▶ _Data in this exercise_:
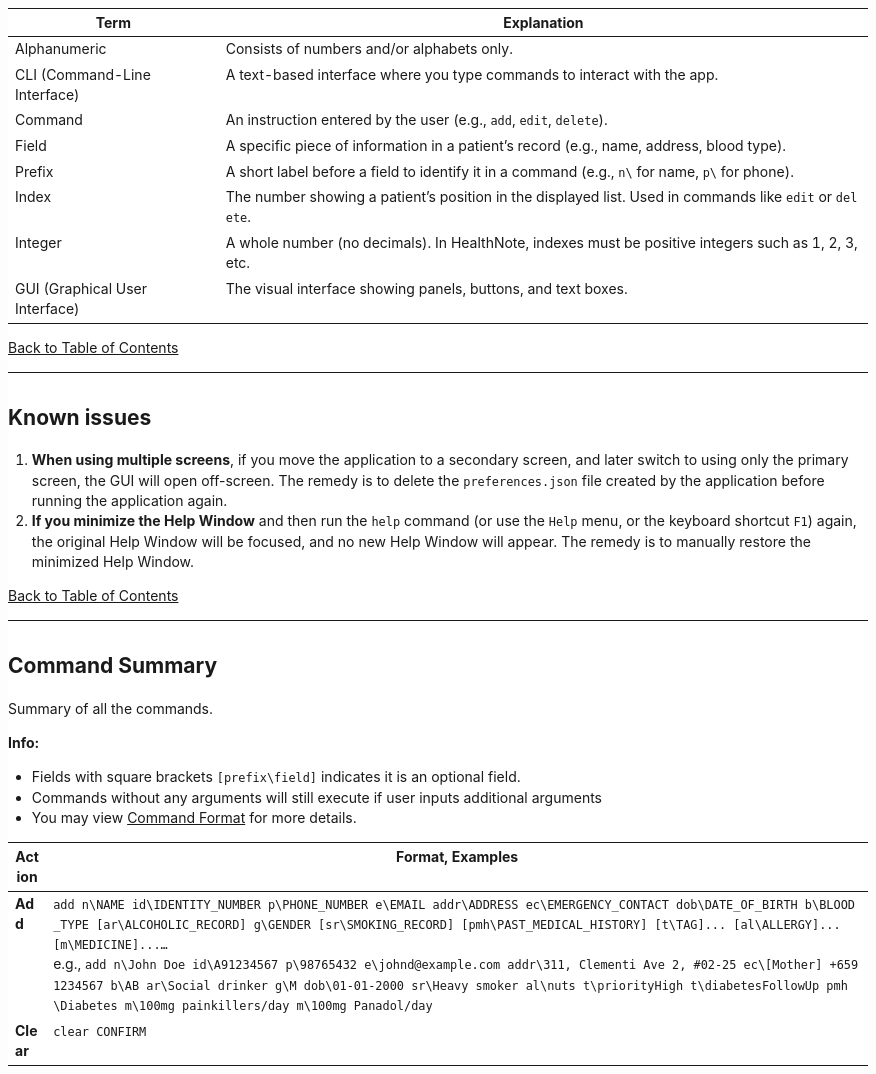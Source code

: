 | **Term**                     | **Explanation**                            |
|------------------------------|--------------------------------------------|
| Alphanumeric                 | Consists of numbers and/or alphabets only. |
| CLI (Command-Line Interface) |        A text-based interface where you type commands to interact with the app.                                    |
| Command                      |  An instruction entered by the user (e.g., `add`, `edit`, `delete`).                                          |
| Field                        |   A specific piece of information in a patient’s record (e.g., name, address, blood type).                                         |
| Prefix                       |   A short label before a field to identify it in a command (e.g., `n\` for name, `p\` for phone).                                         |
| Index                        |   The number showing a patient’s position in the displayed list. Used in commands like `edit` or `delete`.                                                                                                                                        |
|        Integer                      |     A whole number (no decimals). In HealthNote, indexes must be positive integers such as 1, 2, 3, etc.                                                                                                                                                                                                                                              |
|               GUI (Graphical User Interface)                      |         The visual interface showing panels, buttons, and text boxes.                                                                                                                                                                                                                                                                                                                                              |

[Back to Table of Contents](#table-of-contents)

--------------------------------------------------------------------------------------------------------------------

## Known issues

1. **When using multiple screens**, if you move the application to a secondary screen, and later switch to using only the primary screen, the GUI will open off-screen. The remedy is to delete the `preferences.json` file created by the application before running the application again.
2. **If you minimize the Help Window** and then run the `help` command (or use the `Help` menu, or the keyboard shortcut `F1`) again, the original Help Window will be focused, and no new Help Window will appear. The remedy is to manually restore the minimized Help Window.

[Back to Table of Contents](#table-of-contents)

--------------------------------------------------------------------------------------------------------------------

## Command Summary

Summary of all the commands.

<box type="info" seamless>

**Info:**<br>
* Fields with square brackets `[prefix\field]` indicates it is an optional field.
* Commands without any arguments will still execute if user inputs additional arguments
* You may view [Command Format](#command-format) for more details.

</box>


| Action                        | Format, Examples                                                                                                                                                                                                                                                                                                                                                                                                                                                                                                                                 |
|-------------------------------|--------------------------------------------------------------------------------------------------------------------------------------------------------------------------------------------------------------------------------------------------------------------------------------------------------------------------------------------------------------------------------------------------------------------------------------------------------------------------------------------------------------------------------------------------|
| **Add**                       | `add n\NAME id\IDENTITY_NUMBER p\PHONE_NUMBER e\EMAIL addr\ADDRESS ec\EMERGENCY_CONTACT dob\DATE_OF_BIRTH b\BLOOD_TYPE [ar\ALCOHOLIC_RECORD] g\GENDER [sr\SMOKING_RECORD] [pmh\PAST_MEDICAL_HISTORY] [t\TAG]... [al\ALLERGY]... [m\MEDICINE]...…​` <br> e.g., `add n\John Doe id\A91234567 p\98765432 e\johnd@example.com addr\311, Clementi Ave 2, #02-25 ec\[Mother] +6591234567 b\AB ar\Social drinker g\M dob\01-01-2000 sr\Heavy smoker al\nuts t\priorityHigh t\diabetesFollowUp pmh\Diabetes m\100mg painkillers/day m\100mg Panadol/day` |
| **Clear**                     | `clear CONFIRM`                                                                                                                                                                                                                                                                                                                                                                                                                                                                                                                                  |

[//]: # ()
[//]: # (<page-nav-print />)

▶ _What you are asked to do_:
Report back every line of the entries in which "again" occurs.

▶ _Your response_:
1. **When using multiple screens**, if you move the application to a secondary screen, and later switch to using only the primary screen, the GUI will open off-screen. The remedy is to delete the `preferences.json` file created by the application before running the application again.
2. **If you minimize the Help Window** and then run the `help` command (or use the `Help` menu, or the keyboard shortcut `F1`) again, the original Help Window will be focused, and no new Help Window will appear. The remedy is to manually restore the minimized Help Window.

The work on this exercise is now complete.